Haydon, an earthy daughter of teachers from the Central Coast in her early 40s, entered his life later that year. He was addressing a Melbourne union conference in late 2019 and asked South Sydney supporters to identify themselves. Haydon, who worked for a union super fund, shouted “up the Rabbitohs!” , prompting Albanese to introduce himself.

She then messaged him directly on X (formerly Twitter) to praise his policies, and he asked about her position on craft beer before inviting Haydon for a drink at Young Henrys brewery in Newtown. “To all the single independent ladies out there,” she later said in a 60 Minutes interview, “why can’t we make the first move?”

Haydon might have bypassed the years of absences and electoral ups and downs experienced by Kirilly Dutton, but she did have to conduct her courtship under the glare of the national media.

COVID lockdowns gave the couple cover to get to know each other (in mid-2020, they were caught kissing at Woolloomooloo Wharf). In a moment that recalls the denouement of Anne of Green Gables, Albanese’s injury in a car accident was a turning point for Haydon. “[I] knew then the depth of my feelings towards him,” she told the Australian Women’s Weekly.

When Albanese became prime minister in May 2022, Haydon became the prime ministerial spouse. She moved with him to The Lodge, with its staff and sprawling grounds, and travelled with him to a run of significant events; they walked through Westminister Abbey at Queen Elizabeth’s funeral, were back again six months later for King Charles’ coronation, and stayed in the official White House guest residence while visiting Joe and Jill Biden.

Haydon, who works in financial services, has also been careful to keep space within the maelstrom for herself. “I have my own professional path, and my own identity and purpose,” she told The Weekly. “I continue to work full-time and my employer has been very supportive. When I am at work, I’m simply Jodie, not the prime minister’s partner.”

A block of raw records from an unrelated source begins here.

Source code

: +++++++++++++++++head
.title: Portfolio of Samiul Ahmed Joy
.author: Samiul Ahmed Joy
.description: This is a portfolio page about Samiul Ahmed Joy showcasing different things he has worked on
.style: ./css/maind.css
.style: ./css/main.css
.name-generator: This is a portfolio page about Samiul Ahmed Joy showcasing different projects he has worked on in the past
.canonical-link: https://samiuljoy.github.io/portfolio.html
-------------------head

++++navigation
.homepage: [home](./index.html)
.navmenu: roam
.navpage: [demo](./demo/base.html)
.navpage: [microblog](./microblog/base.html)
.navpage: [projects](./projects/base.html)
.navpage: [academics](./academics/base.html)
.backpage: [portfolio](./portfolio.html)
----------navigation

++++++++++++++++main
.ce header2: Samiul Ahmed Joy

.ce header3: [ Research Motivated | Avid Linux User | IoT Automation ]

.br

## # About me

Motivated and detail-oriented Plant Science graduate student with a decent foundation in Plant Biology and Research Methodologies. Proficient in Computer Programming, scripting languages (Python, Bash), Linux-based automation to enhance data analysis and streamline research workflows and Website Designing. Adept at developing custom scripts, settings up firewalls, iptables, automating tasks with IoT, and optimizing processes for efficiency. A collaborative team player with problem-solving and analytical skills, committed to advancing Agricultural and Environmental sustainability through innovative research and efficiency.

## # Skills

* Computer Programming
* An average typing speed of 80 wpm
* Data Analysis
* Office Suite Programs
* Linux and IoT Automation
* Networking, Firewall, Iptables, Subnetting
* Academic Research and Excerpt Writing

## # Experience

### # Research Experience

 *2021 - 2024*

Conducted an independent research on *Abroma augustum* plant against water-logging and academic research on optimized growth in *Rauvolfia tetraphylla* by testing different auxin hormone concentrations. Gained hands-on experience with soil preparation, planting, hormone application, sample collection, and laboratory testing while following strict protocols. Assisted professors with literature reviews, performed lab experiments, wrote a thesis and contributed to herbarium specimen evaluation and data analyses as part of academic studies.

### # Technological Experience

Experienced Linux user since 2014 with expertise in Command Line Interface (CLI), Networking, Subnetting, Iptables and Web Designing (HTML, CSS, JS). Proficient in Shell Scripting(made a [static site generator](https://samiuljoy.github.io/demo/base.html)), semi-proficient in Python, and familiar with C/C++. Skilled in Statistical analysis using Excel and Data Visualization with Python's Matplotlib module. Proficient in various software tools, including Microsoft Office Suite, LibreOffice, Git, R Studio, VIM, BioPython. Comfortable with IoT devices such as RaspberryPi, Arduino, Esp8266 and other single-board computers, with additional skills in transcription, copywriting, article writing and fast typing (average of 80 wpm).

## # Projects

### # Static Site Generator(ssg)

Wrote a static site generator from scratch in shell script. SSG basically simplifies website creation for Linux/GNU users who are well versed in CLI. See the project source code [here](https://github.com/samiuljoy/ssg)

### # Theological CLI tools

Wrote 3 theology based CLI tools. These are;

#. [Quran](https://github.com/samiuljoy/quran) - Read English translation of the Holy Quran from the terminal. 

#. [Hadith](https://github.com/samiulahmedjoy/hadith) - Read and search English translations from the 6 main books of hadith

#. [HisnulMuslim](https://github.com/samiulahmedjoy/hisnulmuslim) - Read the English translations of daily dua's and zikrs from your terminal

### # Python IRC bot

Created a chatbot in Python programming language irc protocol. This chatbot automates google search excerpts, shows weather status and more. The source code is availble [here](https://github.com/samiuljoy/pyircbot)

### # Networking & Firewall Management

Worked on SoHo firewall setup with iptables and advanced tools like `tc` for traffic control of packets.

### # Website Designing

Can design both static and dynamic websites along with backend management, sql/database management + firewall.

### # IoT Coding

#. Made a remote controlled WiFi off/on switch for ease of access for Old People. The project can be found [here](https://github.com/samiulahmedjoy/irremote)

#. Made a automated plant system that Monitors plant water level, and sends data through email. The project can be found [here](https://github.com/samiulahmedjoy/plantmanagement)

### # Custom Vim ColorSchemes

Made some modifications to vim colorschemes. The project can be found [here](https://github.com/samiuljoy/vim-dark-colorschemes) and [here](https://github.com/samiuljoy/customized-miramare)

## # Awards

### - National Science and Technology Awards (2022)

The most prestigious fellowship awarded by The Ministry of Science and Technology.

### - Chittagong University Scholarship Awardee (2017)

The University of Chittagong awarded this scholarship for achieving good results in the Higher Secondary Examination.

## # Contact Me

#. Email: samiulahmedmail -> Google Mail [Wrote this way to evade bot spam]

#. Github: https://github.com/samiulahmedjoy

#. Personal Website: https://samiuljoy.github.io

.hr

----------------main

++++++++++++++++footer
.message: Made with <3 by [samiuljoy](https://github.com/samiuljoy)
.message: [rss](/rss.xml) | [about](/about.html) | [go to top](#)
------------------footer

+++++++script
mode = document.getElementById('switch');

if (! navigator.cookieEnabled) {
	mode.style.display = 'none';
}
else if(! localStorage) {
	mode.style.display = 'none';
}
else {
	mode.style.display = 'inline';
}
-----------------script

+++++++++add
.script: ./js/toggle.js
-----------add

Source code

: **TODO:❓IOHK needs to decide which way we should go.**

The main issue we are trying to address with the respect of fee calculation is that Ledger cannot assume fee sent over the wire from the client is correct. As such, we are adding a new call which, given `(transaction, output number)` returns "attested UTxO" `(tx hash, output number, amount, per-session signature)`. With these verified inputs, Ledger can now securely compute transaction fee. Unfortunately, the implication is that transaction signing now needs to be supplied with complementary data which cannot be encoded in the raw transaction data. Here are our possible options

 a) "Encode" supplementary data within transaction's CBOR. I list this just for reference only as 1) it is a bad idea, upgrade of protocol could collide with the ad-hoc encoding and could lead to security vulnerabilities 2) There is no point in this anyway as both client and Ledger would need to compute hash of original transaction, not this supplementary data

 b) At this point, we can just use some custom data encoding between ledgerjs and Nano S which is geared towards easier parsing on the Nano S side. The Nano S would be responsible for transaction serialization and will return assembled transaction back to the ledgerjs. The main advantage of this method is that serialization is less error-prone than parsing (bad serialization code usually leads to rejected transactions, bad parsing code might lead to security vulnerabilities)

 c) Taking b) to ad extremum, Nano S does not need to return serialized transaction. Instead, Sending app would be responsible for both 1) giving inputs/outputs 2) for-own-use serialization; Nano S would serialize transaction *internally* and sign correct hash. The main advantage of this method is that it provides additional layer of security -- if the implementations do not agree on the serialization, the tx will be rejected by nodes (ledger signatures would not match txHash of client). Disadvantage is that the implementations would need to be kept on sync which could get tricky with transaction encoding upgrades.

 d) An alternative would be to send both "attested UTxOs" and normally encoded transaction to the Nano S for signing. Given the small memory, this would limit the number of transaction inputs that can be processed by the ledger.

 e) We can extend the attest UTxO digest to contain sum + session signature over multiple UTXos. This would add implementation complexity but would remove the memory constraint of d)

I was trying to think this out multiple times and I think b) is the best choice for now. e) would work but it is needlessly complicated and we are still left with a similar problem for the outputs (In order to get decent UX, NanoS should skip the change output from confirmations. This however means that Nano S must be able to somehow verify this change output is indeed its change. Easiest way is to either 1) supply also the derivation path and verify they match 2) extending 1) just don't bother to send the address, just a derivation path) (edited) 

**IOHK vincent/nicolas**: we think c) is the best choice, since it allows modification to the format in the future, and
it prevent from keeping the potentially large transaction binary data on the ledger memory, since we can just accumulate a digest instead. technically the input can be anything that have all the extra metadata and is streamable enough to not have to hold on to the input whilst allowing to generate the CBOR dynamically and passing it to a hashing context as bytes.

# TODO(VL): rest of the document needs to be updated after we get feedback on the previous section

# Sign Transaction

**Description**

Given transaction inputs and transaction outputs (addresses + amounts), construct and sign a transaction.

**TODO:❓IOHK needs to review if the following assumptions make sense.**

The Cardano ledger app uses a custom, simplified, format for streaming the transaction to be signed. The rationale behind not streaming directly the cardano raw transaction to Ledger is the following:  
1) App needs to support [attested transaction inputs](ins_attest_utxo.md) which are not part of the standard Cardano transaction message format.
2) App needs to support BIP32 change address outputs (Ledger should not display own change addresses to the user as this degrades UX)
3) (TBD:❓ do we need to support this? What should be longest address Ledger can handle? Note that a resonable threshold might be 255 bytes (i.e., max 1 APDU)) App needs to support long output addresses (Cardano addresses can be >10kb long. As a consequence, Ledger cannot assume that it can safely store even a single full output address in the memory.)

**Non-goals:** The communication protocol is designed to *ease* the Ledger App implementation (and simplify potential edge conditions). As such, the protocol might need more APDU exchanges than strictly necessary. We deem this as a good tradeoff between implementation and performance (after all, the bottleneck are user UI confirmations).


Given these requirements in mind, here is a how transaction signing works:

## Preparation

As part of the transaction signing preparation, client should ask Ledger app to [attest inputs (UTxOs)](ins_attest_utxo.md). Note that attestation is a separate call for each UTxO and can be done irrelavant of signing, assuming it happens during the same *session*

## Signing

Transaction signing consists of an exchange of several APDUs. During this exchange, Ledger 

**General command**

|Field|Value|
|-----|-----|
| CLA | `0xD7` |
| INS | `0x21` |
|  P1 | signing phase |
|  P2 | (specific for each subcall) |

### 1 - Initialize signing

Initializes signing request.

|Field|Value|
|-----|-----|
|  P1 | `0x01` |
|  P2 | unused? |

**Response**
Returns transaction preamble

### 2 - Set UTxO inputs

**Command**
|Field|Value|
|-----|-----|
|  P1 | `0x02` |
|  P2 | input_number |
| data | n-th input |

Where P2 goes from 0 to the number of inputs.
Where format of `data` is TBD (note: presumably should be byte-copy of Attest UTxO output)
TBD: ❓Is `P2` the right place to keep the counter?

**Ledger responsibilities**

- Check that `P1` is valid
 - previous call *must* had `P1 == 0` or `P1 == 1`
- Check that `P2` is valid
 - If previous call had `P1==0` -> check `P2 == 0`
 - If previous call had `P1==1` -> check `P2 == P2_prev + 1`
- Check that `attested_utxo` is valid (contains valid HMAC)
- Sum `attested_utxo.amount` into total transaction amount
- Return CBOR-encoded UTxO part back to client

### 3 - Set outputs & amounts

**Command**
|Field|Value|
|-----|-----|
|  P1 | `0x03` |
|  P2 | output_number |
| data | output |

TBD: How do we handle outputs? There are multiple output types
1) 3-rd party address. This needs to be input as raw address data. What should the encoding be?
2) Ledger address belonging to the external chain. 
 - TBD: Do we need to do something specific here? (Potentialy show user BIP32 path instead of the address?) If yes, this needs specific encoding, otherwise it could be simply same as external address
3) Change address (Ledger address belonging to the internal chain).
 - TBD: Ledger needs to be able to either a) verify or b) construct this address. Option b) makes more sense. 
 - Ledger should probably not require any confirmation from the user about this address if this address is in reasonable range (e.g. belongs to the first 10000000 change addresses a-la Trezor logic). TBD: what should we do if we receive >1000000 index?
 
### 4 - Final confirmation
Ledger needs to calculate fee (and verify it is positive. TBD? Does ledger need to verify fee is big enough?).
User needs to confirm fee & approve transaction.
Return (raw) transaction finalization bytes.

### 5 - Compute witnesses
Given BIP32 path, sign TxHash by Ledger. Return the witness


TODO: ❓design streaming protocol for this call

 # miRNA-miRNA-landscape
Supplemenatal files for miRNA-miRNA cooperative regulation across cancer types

The happy couple, who got engaged on Valentine’s Day, are yet to lock in a date for their nuptials.

The happy couple, who got engaged on Valentine’s Day, are yet to lock in a date for their nuptials.Credit: Alex Ellinghausen

Albanese proposed to Haydon on Valentine’s Day, 2024, with a ring he designed himself. He followed the engagement ring with a more controversial purchase – a $4.3 million clifftop home in Copacabana on the Central Coast, with an eye to the couple’s post-politics life. Critics – including within Labor – thought it was a bad look during a cost-of-living crisis.

“Jodie and I are getting married,” Albanese told 60 Minutes. “What you don’t do is move into the family home where Carmel and I raised Nathan together as a family.”

The couple has not revealed the wedding plans, other than to say it will not be before the May 3 election. If he wins, Albanese will be the first Australian prime minister to wed in office (although he won’t be able to wed in a Catholic Church, due to his divorce). “It will be small, intimate,” Jodie told The Weekly. Probably a spring wedding. “Possibly outdoors, in the second half of this year, with our family and loved ones … And you can be sure [their dog] Toto will make an appearance.”